Override the viewport with a specific lat/lng bounding box:

const { points } = createMap({
  width: 200,
  height: 100,
  region: {
    lat: { min: 35, max: 72 },
    lng: { min: -25, max: 45 },
  },
});

Controlling Density

mapSamples controls the total grid cells tested. More samples = more dots = more detail:

// Sparse — fast, lightweight
const sparse = createMap({ width: 200, height: 100, mapSamples: 500 });

// Dense — detailed, more points to render
const dense = createMap({ width: 200, height: 100, mapSamples: 10000 });

Rendering

After creating a map, render it as an SVG, with whatever customizations you'd like.
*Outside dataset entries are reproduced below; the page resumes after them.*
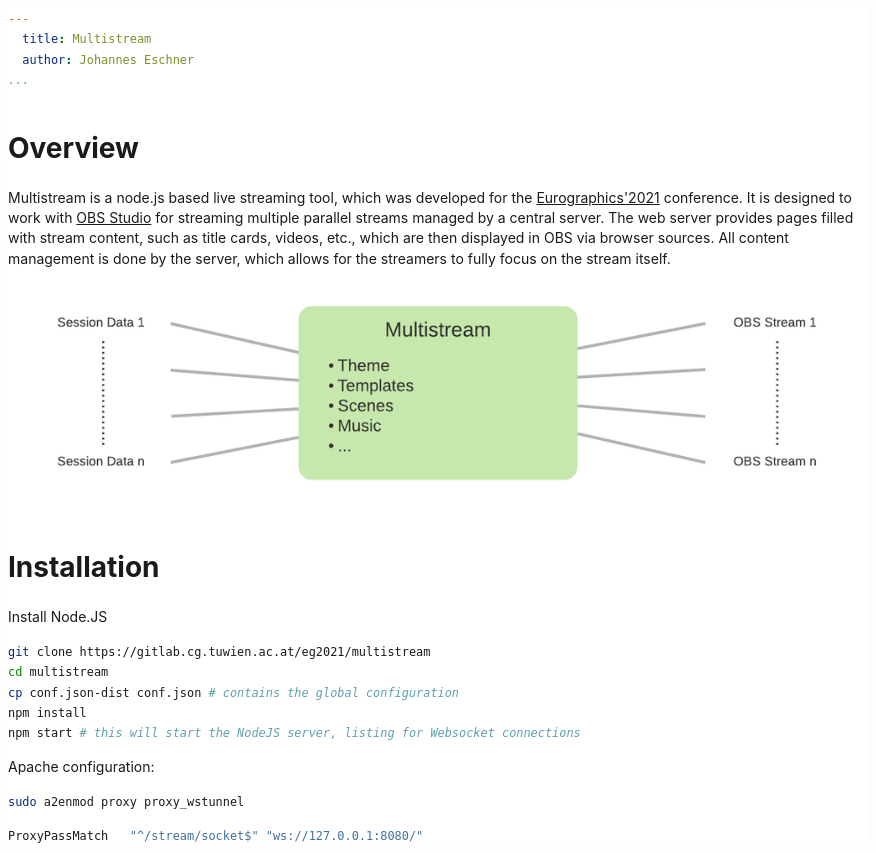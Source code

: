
 ```yaml
---
  title: Multistream
  author: Johannes Eschner
...
```


# Overview


Multistream is a node.js based live streaming tool, which was developed for the [Eurographics'2021](https://conferences.eg.org/eg2021) conference. 
It is designed to work with [OBS Studio](https://obsproject.com/) for streaming multiple parallel streams managed by a central server.
The web server provides pages filled with stream content, such as title cards, videos, etc., which are then displayed in OBS via browser sources.
All content management is done by the server, which allows for the streamers to fully focus on the stream itself.

![Schematic overview of Multistream](./multistream_overview.png "Schematic overview of Multistream")
    
# Installation
Install Node.JS

```bash
git clone https://gitlab.cg.tuwien.ac.at/eg2021/multistream
cd multistream
cp conf.json-dist conf.json # contains the global configuration
npm install
npm start # this will start the NodeJS server, listing for Websocket connections
```

Apache configuration:
```bash
sudo a2enmod proxy proxy_wstunnel
```

```bash
ProxyPassMatch   "^/stream/socket$" "ws://127.0.0.1:8080/"
```
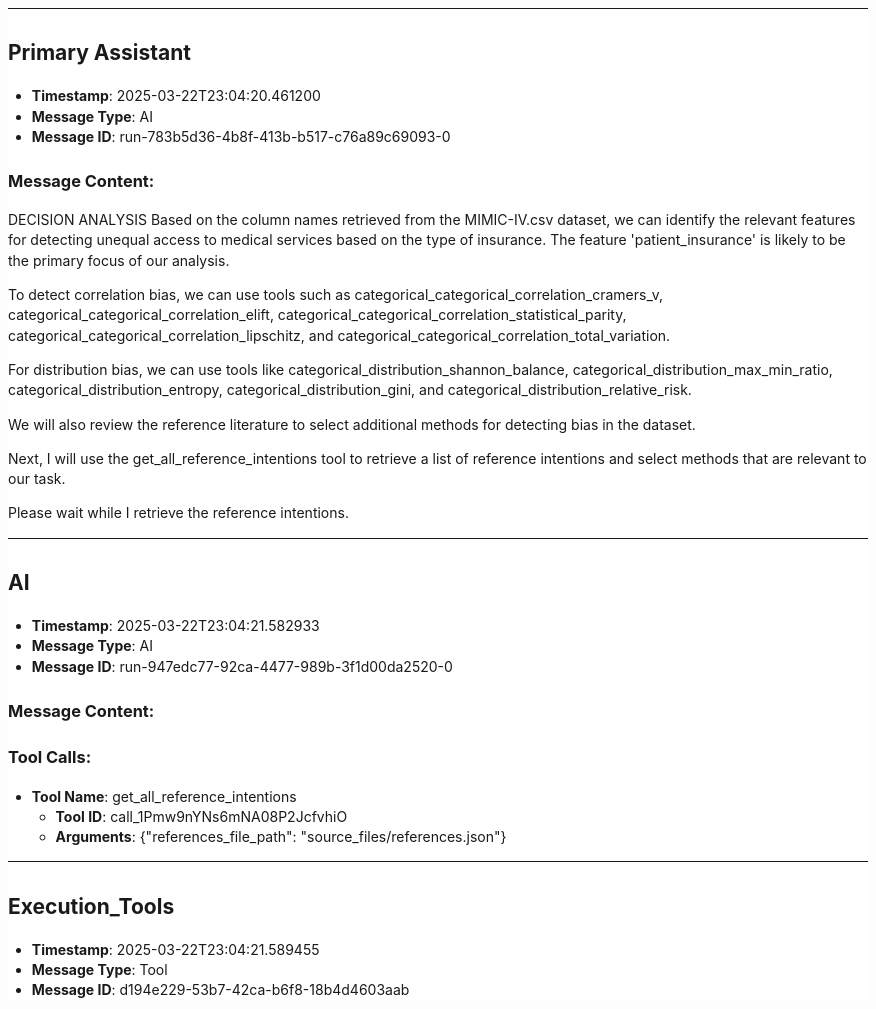 
---

## Primary Assistant
- **Timestamp**: 2025-03-22T23:04:20.461200
- **Message Type**: AI
- **Message ID**: run-783b5d36-4b8f-413b-b517-c76a89c69093-0

### Message Content:

DECISION ANALYSIS
Based on the column names retrieved from the MIMIC-IV.csv dataset, we can identify the relevant features for detecting unequal access to medical services based on the type of insurance. The feature 'patient_insurance' is likely to be the primary focus of our analysis.

To detect correlation bias, we can use tools such as categorical_categorical_correlation_cramers_v, categorical_categorical_correlation_elift, categorical_categorical_correlation_statistical_parity, categorical_categorical_correlation_lipschitz, and categorical_categorical_correlation_total_variation. 

For distribution bias, we can use tools like categorical_distribution_shannon_balance, categorical_distribution_max_min_ratio, categorical_distribution_entropy, categorical_distribution_gini, and categorical_distribution_relative_risk.

We will also review the reference literature to select additional methods for detecting bias in the dataset. 

Next, I will use the get_all_reference_intentions tool to retrieve a list of reference intentions and select methods that are relevant to our task. 

Please wait while I retrieve the reference intentions.


---

## AI
- **Timestamp**: 2025-03-22T23:04:21.582933
- **Message Type**: AI
- **Message ID**: run-947edc77-92ca-4477-989b-3f1d00da2520-0

### Message Content:



### Tool Calls:
- **Tool Name**: get_all_reference_intentions
  - **Tool ID**: call_1Pmw9nYNs6mNA08P2JcfvhiO
  - **Arguments**: {"references_file_path": "source_files/references.json"}

---

## Execution_Tools
- **Timestamp**: 2025-03-22T23:04:21.589455
- **Message Type**: Tool
- **Message ID**: d194e229-53b7-42ca-b6f8-18b4d4603aab
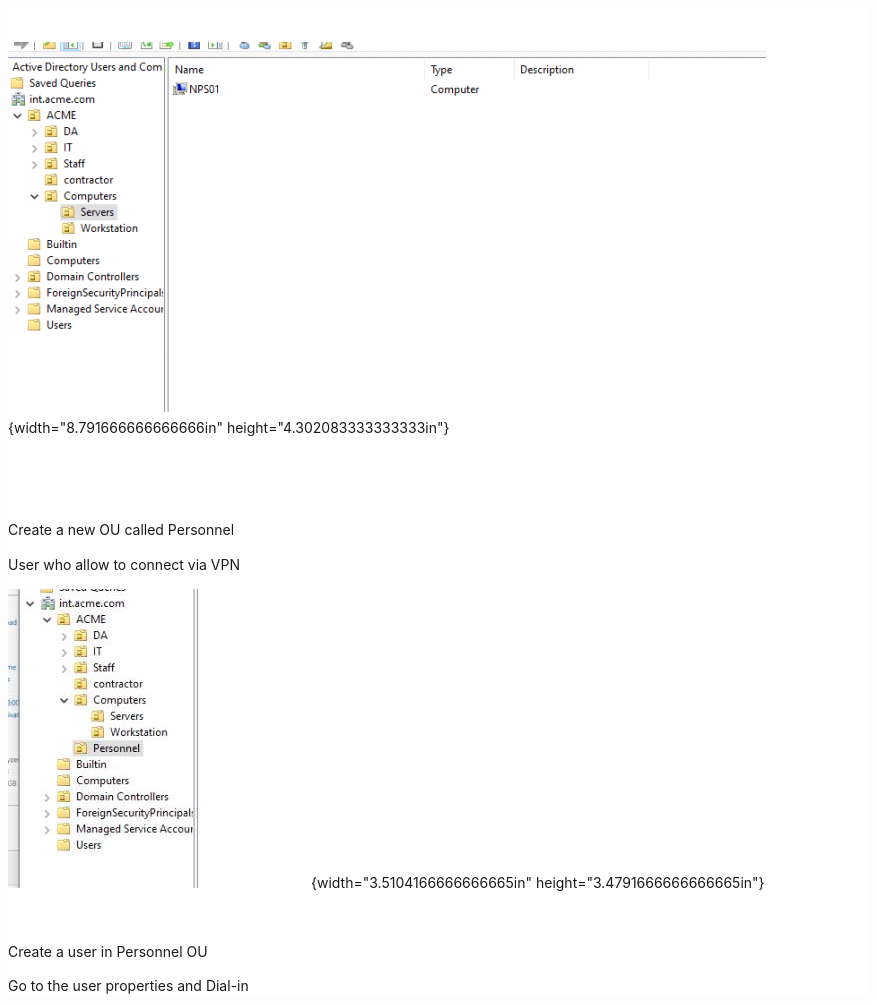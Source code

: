  

![](006_Configuring_a_Client-to-Site_VPN_using_RADIUS_(NPS)_Server_Authentication_in_Windows_Server_2022__016.png){width="8.791666666666666in" height="4.302083333333333in"}

 

 

Create a new OU called Personnel

User who allow to connect via VPN

![](006_Configuring_a_Client-to-Site_VPN_using_RADIUS_(NPS)_Server_Authentication_in_Windows_Server_2022__017.png){width="3.5104166666666665in" height="3.4791666666666665in"}

 

Create a user in Personnel OU

Go to the user properties and Dial-in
This example uses React:

export const DottedMap = () => {
  const { points, addMarkers } = createMap({
    width: 150,
    height: 75,
  });

  const markers = addMarkers<{ visited: boolean }>([
    { lat: 40.7128, lng: -74.006, size: 0.5, visited: true },
    { lat: 51.5074, lng: -0.1278, size: 0.5, visited: false },
  ]);

  return (
    <svg viewBox="0 0 150 75" style={{ width: "100%", height: "100%" }}>
      {points.map((point) => (
        <circle
          cx={point.x}
          cy={point.y}
          r={0.25}
          fill="#ccc"
          key={`${point.x}-${point.y}`}
        />
      ))}
      {markers.map((marker) => (
        <circle
          cx={marker.x}
          cy={marker.y}
          r={marker.size ?? 0.25}
          fill={marker.visited ? "#4A0404" : "#999"}
          key={`${marker.x}-${marker.y}`}
        />
      ))}
    </svg>
  );
};

Caching

Point calculations are cached automatically. Calling createMap with identical options returns the same points without recalculating. The cache invalidates when any option changes (dimensions, countries, region, radius, or sample count).